User Manual for the Dataset to MinIO Service
Introduction
The Dataset to MinIO service allows you to save a dataset produced in an Data Analytics System pipeline to a MinIO storage. The dataset is transferred from the BDA application's Kubernetes volume to a MinIO bucket and registered as a dataset on the Data Analytics System. It is a data preparation component, useful for making the intermediate or final results of a pipeline persistent.
Service Features
-
Acquisition from Kubernetes volume The service receives the dataset as input through a volume-type port (
/inputs), connected to the previous block in the pipeline. -
Upload on MinIO
All files on the volume are uploaded to the configured MinIO bucket, preserving the folder structure. -
Automatic registration on the Data Analytics System
The service output is a dataset recorded on the Data Analytics System, with MinIO storage, ready to be reused in pipelines or downloaded from the interface. -
Transparent connection management
The user does not need to worry about endpoints, buckets, or credentials: these parameters are managed automatically through the platform's ports.
Use of the Service
Configuration
In the Data Analytics System interface it is sufficient to: - Connect the input port to the dataset produced by the previous block
Execution
When running the BDA application: 1. The service receives the data through the input port from the previous service, 2. It uploads them to the corresponding MinIO bucket, 3. It automatically registers the output as a dataset in the Data Analytics System.
Output
The output dataset is available as a registered asset in the Dataset section of the Data Analytics System, ready to be linked to other services or downloaded.

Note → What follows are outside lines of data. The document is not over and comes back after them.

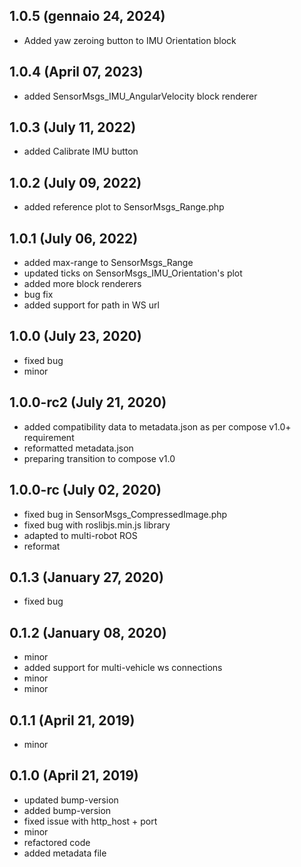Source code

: ## 1.0.5 (gennaio 24, 2024)
  - Added yaw zeroing button to IMU Orientation block

## 1.0.4 (April 07, 2023)
  - added SensorMsgs_IMU_AngularVelocity block renderer

## 1.0.3 (July 11, 2022)
  - added Calibrate IMU button

## 1.0.2 (July 09, 2022)
  - added reference plot to SensorMsgs_Range.php

## 1.0.1 (July 06, 2022)
  - added max-range to SensorMsgs_Range
  - updated ticks on SensorMsgs_IMU_Orientation's plot
  - added more block renderers
  - bug fix
  - added support for path in WS url

## 1.0.0 (July 23, 2020)
  - fixed bug
  - minor

## 1.0.0-rc2 (July 21, 2020)
  - added compatibility data to metadata.json as per compose v1.0+ requirement
  - reformatted metadata.json
  - preparing transition to compose v1.0

## 1.0.0-rc (July 02, 2020)
  - fixed bug in SensorMsgs_CompressedImage.php
  - fixed bug with roslibjs.min.js library
  - adapted to multi-robot ROS
  - reformat

## 0.1.3 (January 27, 2020)
  - fixed bug

## 0.1.2 (January 08, 2020)
  - minor
  - added support for multi-vehicle ws connections
  - minor
  - minor

## 0.1.1 (April 21, 2019)
  - minor

## 0.1.0 (April 21, 2019)
  - updated bump-version
  - added bump-version
  - fixed issue with http_host + port
  - minor
  - refactored code
  - added metadata file

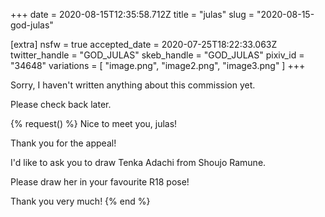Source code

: +++
date = 2020-08-15T12:35:58.712Z
title = "julas"
slug = "2020-08-15-god-julas"

[extra]
nsfw = true
accepted_date = 2020-07-25T18:22:33.063Z
twitter_handle = "GOD_JULAS"
skeb_handle = "GOD_JULAS"
pixiv_id = "34648"
variations = [
  "image.png",
  "image2.png",
  "image3.png"
]
+++

Sorry, I haven't written anything about this commission yet.

Please check back later.

{% request() %}
Nice to meet you, julas!

Thank you for the appeal!

I'd like to ask you to draw Tenka Adachi from Shoujo Ramune.

Please draw her in your favourite R18 pose!

Thank you very much!
{% end %}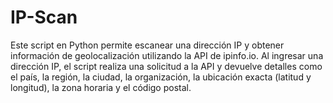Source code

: # IP-Scan
Este script en Python permite escanear una dirección IP y obtener información de geolocalización utilizando la API de ipinfo.io. Al ingresar una dirección IP, el script realiza una solicitud a la API y devuelve detalles como el país, la región, la ciudad, la organización, la ubicación exacta (latitud y longitud), la zona horaria y el código postal.
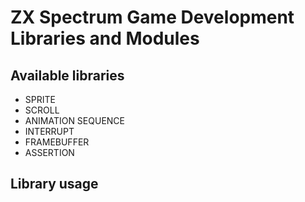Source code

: # ZX Spectrum Game Development Libraries and Modules

## Available libraries

- SPRITE
- SCROLL
- ANIMATION SEQUENCE
- INTERRUPT
- FRAMEBUFFER
- ASSERTION

## Library usage
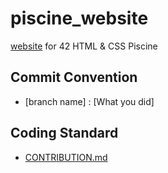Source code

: # piscine_website

[website](https://woosetcho.github.io/html_css_piscine/index.html) for 42 HTML &amp; CSS Piscine

## Commit Convention

- [branch name] : [What you did]

## Coding Standard

- [CONTRIBUTION.md](CONTRIBUTION.md)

To view the dataset, simply open the dropdown menu of the workflow corresponding to the datasets and click on the dataset tagged as "out."
Advantages
- Data persistence: intermediate or final results of the pipeline become officially registered datasets.
- Seamless integration: no manual upload steps to MinIO.
- Clear organization: the structure of local folders is maintained in MinIO storage.
- Immediate reuse: the recorded dataset can be used in other pipelines or downloaded from the interface.